Pulmonary hypertension in bronchopulmonary dysplasia.

作者信息

Ambalavanan Namasivayam, Mourani Peter

机构信息

Division of Neonatology, Department of Pediatrics, University of Alabama at Birmingham, Birmingham, Alabama.

出版信息

Birth Defects Res A Clin Mol Teratol. 2014 Mar;100(3):240-6. doi: 10.1002/bdra.23241. Epub 2014 Mar 10.

Abstract

Pulmonary hypertension is common in bronchopulmonary dysplasia and is associated with increased mortality and morbidity. This pulmonary hypertension is due to abnormal microvascular development and pulmonary vascular remodeling resulting in reduced cross-sectional area of pulmonary vasculature. The epidemiology, etiology, clinical features, diagnosis, suggested management, and outcomes of pulmonary hypertension in the setting of bronchopulmonary dysplasia are reviewed. In summary, pulmonary hypertension is noted in a fifth of extremely low birth weight infants, primarily those with moderate or severe bronchopulmonary dysplasia, and persists to discharge in many infants.
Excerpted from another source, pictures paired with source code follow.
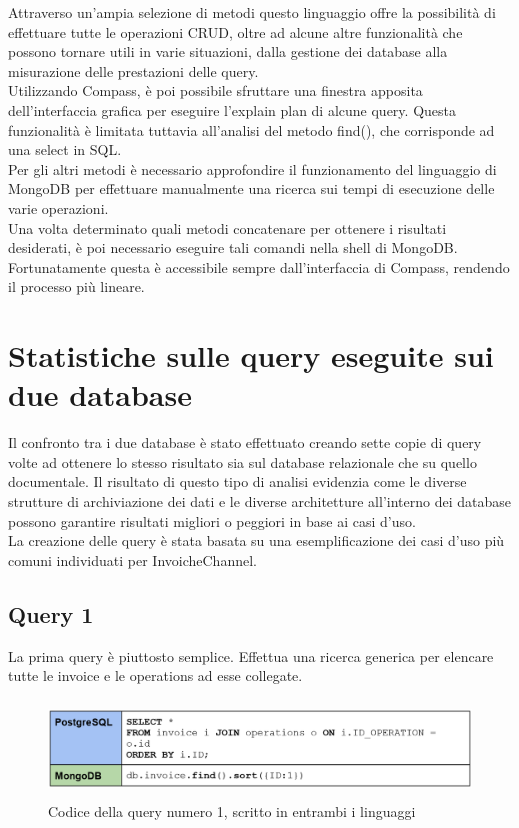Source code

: \noindent Attraverso un'ampia selezione di metodi questo linguaggio offre la possibilità di effettuare tutte le operazioni CRUD, oltre ad alcune altre funzionalità che possono tornare utili in varie situazioni, dalla gestione dei database alla misurazione delle prestazioni delle query.\\
Utilizzando Compass, è poi possibile sfruttare una finestra apposita dell'interfaccia grafica per eseguire l'explain plan di alcune query. Questa funzionalità è limitata tuttavia all'analisi del metodo find(), che corrisponde ad una select in SQL.\\
Per gli altri metodi è necessario approfondire il funzionamento del linguaggio di MongoDB per effettuare manualmente una ricerca sui tempi di esecuzione delle varie operazioni.\\
Una volta determinato quali metodi concatenare per ottenere i risultati desiderati, è poi necessario eseguire tali comandi nella shell di MongoDB. Fortunatamente questa è accessibile sempre dall'interfaccia di Compass, rendendo il processo più lineare.\\


\section{Statistiche sulle query eseguite sui due database}
Il confronto tra i due database è stato effettuato creando sette copie di query volte ad ottenere lo stesso risultato sia sul database relazionale che su quello documentale. Il risultato di questo tipo di analisi evidenzia come le diverse strutture di archiviazione dei dati e le diverse architetture all'interno dei database possono garantire risultati migliori o peggiori in base ai casi d'uso.\\
La creazione delle query è stata basata su una esemplificazione dei casi d'uso più comuni individuati per InvoicheChannel.

\subsection{Query 1}
La prima query è piuttosto semplice. Effettua una ricerca generica per elencare tutte le invoice e le operations ad esse collegate.\\

\begin{figure}[htbp]
\begin{center}
\includegraphics[height=7em]{immagini/query/query1.png}
\caption{Codice della query numero 1, scritto in entrambi i linguaggi}
\end{center}
\end{figure}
Diagnosis is generally by echocardiography, and some infants require cardiac catheterization to identify associated anatomic cardiac lesions or systemic-pulmonary collaterals, pulmonary venous obstruction or myocardial dysfunction. Serial echocardiography and B-type natriuretic peptide measurement may be useful for following the course of pulmonary hypertension. Currently, there is not much evidence to indicate optimal management approaches, but many clinicians maintain oxygen saturation in the range of 91 to 95%, avoiding hypoxia and hyperoxia, and often provide inhaled nitric oxide, sometimes combined with sildenafil, prostacyclin, or its analogs, and occasionally endothelin-receptor antagonists.

摘要

肺动脉高压在支气管肺发育不良中很常见,与死亡率和发病率的增加相关。这种肺动脉高压是由于微血管发育异常和肺血管重塑导致肺血管横截面积减小。本文综述了支气管肺发育不良背景下肺动脉高压的流行病学、病因、临床特征、诊断、建议的管理方法及预后。总之,在极低出生体重儿中,五分之一的患儿会出现肺动脉高压,主要是那些患有中度或重度支气管肺发育不良的患儿,而且许多患儿在出院时仍存在肺动脉高压。诊断通常通过超声心动图进行,一些婴儿需要进行心导管检查以识别相关的心脏解剖病变或体肺分流、肺静脉阻塞或心肌功能障碍。连续超声心动图检查和B型利钠肽测量可能有助于跟踪肺动脉高压的病程。目前,没有太多证据表明最佳的管理方法,但许多临床医生将氧饱和度维持在91%至95%的范围内,避免低氧和高氧,并经常给予吸入一氧化氮,有时联合西地那非、前列环素或其类似物,偶尔给予内皮素受体拮抗剂。